Though resale of private placements is sometimes thought to be prohibited, in fact a small secondary market for them has existed for decades. Rule 144A, however, has created a new market for private placements. Adopted in April 1990 by the SEC, this rule establishes conditions under which private placements may be freely traded among certain classes of institutional investors. The rule has spawned the development of a market for underwritten private placements, which has characteristics-such as not being information intensive-more like those of the public bond market than like those of the traditional private market. Part 2, section 1, analyzes the Rule 144A market. 101
The great majority of new private issues are assisted by an agent, which offers many of the advisory and distribution services of a public bond underwriter but does not actually perform a firm-commitment underwriting, except with underwritten Rule 144A issues. Agents are at the nexus of many private market information flows and thus play an important role. Section 2 describes their role.
The Rule 144A Market
Rule 144A gave securities firms the opportunity to underwrite private placements, allowing new issues of private debt to be distributed in much the same way as issues in the public bond market. Securities firms have taken advantage of this opportunity by providing public-like borrowers an alternative to the public market and the traditional private placement market.
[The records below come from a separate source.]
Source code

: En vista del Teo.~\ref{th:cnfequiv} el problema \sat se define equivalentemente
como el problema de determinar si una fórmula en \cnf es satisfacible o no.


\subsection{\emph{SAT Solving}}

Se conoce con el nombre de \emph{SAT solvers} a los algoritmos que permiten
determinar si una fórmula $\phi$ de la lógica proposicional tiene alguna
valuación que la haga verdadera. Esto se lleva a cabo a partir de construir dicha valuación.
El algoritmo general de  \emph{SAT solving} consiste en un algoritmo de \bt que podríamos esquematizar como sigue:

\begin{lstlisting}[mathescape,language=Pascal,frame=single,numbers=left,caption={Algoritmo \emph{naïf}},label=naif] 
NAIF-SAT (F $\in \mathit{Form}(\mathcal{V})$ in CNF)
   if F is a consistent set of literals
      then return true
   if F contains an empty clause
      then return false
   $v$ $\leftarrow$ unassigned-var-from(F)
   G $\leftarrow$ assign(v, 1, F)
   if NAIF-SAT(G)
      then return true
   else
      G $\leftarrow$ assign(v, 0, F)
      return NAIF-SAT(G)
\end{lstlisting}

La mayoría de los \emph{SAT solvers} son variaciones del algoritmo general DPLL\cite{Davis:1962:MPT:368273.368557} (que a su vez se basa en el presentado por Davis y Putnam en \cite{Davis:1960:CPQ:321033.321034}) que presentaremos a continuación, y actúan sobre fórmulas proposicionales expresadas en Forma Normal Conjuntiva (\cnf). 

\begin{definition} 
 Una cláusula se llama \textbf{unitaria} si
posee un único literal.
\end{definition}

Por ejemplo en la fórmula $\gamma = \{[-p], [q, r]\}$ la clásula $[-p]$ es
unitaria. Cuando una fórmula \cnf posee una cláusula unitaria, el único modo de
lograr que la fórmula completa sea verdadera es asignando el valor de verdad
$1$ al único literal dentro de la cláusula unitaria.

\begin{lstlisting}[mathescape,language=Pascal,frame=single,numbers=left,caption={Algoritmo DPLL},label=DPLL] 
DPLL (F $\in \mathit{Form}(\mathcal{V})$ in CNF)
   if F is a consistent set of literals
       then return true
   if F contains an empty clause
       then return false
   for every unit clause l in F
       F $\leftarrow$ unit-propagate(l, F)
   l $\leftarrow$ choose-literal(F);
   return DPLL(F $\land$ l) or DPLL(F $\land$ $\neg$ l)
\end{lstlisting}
The 144A market thus bridges a gap between the two existing markets by making available to large corporations, not having the information problems of the typical issuer of private debt, a more efficient means of placing debt in the private market.
Although Rule 144A applies only to certain secondary market transactions, it has implications for the distribution of private placements. The rule permits sophisticated financial institutions, designated in the rule as qualified institutional buyers (QIBs), to trade private placements freely among themselves without jeopardizing the exemption of the securities from SEC registration. In any private placement transaction, whether in the primary or in the secondary market, the seller must ensure that the sale does not constitute a public offering, which would violate the basis for exemption. Before the adoption of Rule 144A, securities firms did not underwrite private placements because sales of securities to investors as part of an underwritten distribution might be construed as a public offering. Rule 144A, however, takes the view that QIBs are not part of the public; consequently, transactions between QIBs cannot involve a public distribution. Most securities firms are QIBs, and thus they can purchase private placements from issuers and resell them to other QIBs without violating the private placement exemption.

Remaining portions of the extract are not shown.